Step 1: Remove the Visual Component of stimuli that cause barking
Step 2: Desensitize to the Auditory Component of stimuli that cause barking
Step 1: Remove the visual component
You can prevent your dog from barking while looking out the windows of your home with one simple product: Self Adhesive Window Film. This translucent window covering lets light through while blocking your dog’s view of pedestrians, cars, other dogs, squirrels…whatever it is that he barks at. You only need to install it high enough so that your dog can’t see over it. The window film can be purchased on Amazon for about $10 per roll. https://www.amazon.com/s?k=self+adhesive+window+film&ref=nb_sb_noss_1
Some people are concerned about taking away their dog’s view of the outside world, but sitting at the window and scanning for things to bark at keeps your dog in an elevated state of arousal. Dogs who sit and scan out windows are not relaxed, they are hypervigilant. Removing the view gives him permission to go “off duty”. Additionally, the more your dog practices an unwanted behavior such as barking, the stronger the behavior becomes because it develops a reinforcement history.
Removing the visual component will be enough to stop some dogs’ barking all together. Other dogs will still bark when they hear the auditory component of stimuli: traffic noises or jingling tags of dogs passing by the house might still elicit barking. For these dogs we will pair the sound that elicits barking with something they love – a favorite treat.
Step 2: Desensitize to the Auditory Component
Start this exercise by downloading a sound app on your phone or recording the sound you need your dog to stop barking at. Play the sound quietly, and one second later, feed a treat. The order is important: Play Sound, Give Treat. Repeat this about two dozen times and end the training session. Repeat twice a day for two weeks, gradually turning up the volume. If your dog starts barking during these desensitization sessions, turn the volume down. Additionally, when your dog hears the sound in real life, feed treats to maintain the association That Sound Predicts Good Stuff for Me. Keep an easy to grab stash of treats somewhere close to you.
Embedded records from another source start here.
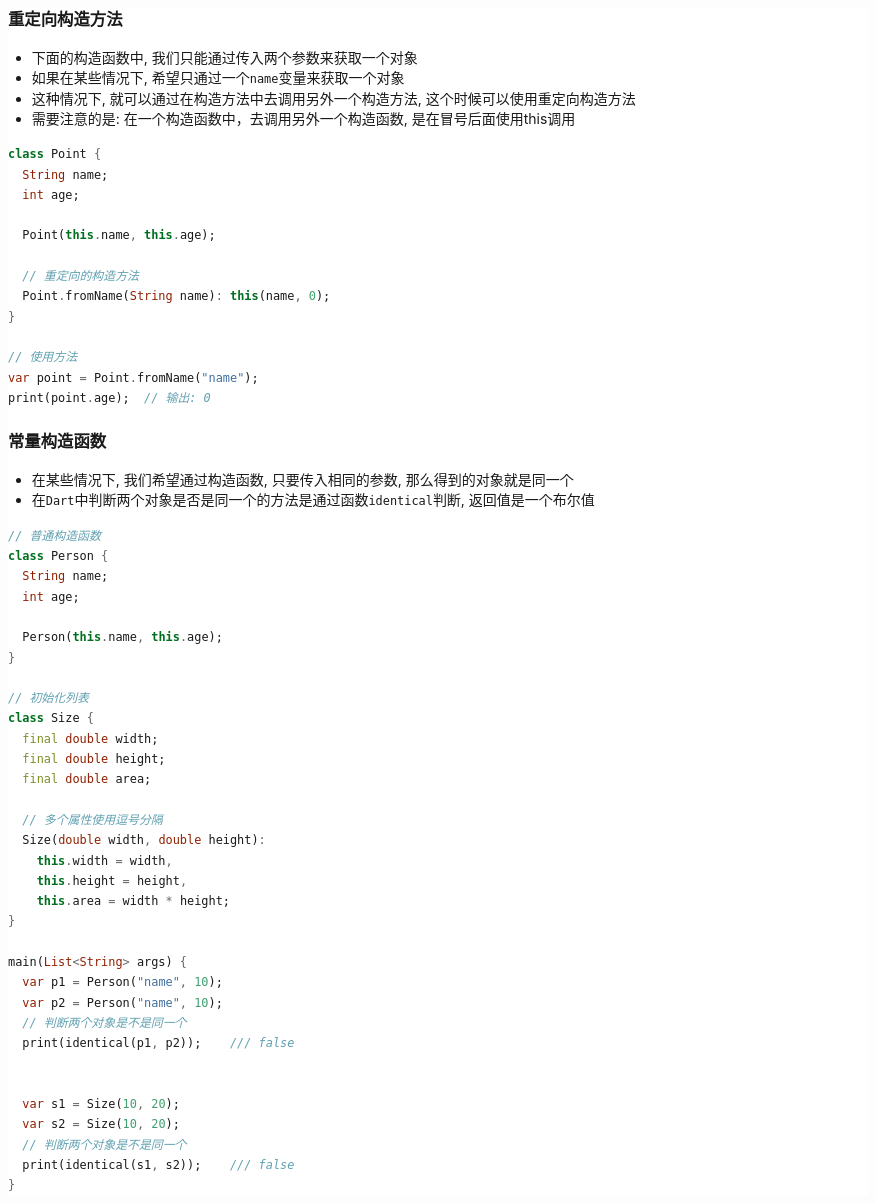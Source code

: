 ### 重定向构造方法

- 下面的构造函数中, 我们只能通过传入两个参数来获取一个对象
- 如果在某些情况下, 希望只通过一个`name`变量来获取一个对象
- 这种情况下, 就可以通过在构造方法中去调用另外一个构造方法, 这个时候可以使用重定向构造方法
- 需要注意的是: 在一个构造函数中，去调用另外一个构造函数, 是在冒号后面使用this调用


```dart
class Point {
  String name;
  int age;

  Point(this.name, this.age);

  // 重定向的构造方法
  Point.fromName(String name): this(name, 0);
}

// 使用方法
var point = Point.fromName("name");
print(point.age);  // 输出: 0
```


### 常量构造函数

- 在某些情况下, 我们希望通过构造函数, 只要传入相同的参数, 那么得到的对象就是同一个
- 在`Dart`中判断两个对象是否是同一个的方法是通过函数`identical`判断, 返回值是一个布尔值


```dart
// 普通构造函数
class Person {
  String name;
  int age;

  Person(this.name, this.age);
}

// 初始化列表
class Size {
  final double width;
  final double height;
  final double area;

  // 多个属性使用逗号分隔
  Size(double width, double height): 
    this.width = width,
    this.height = height,
    this.area = width * height;
}

main(List<String> args) {
  var p1 = Person("name", 10);
  var p2 = Person("name", 10);
  // 判断两个对象是不是同一个
  print(identical(p1, p2));    /// false


  var s1 = Size(10, 20);
  var s2 = Size(10, 20);
  // 判断两个对象是不是同一个
  print(identical(s1, s2));    /// false
}
```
Over time and with repetition, instead of barking at the sound your dog should start to look to you in expectation of his treat – reward him for looking at you instead of barking.
A combination of removing the visual component and desensitizing him to the auditory component of stimuli that cause your dog to bark, is one way to get this nuisance behavior under control. But you can go one step further…
Bonus: Teach Your Dog to Quiet on Cue
Now that you have decreased emotional arousal around the stimuli that elicits barking, your dog should be able to learn a new behavior: to cease barking when you request. If he should bark, say “That’s Enough”, and hold a treat at his nose. When he ceases to bark (he will stop when he inhales to small the treat) mark the silence with a click or yes, and pop the treat in his mouth. Repeat if he immediately starts barking again. Over several weeks, gradually increase the amount of time your dog is silent after you say “Enough” and before marking and giving his treat. When he barks, Say “That’s Enough”…Good Boy…Well Done… then click, or mark Yes and give the treat.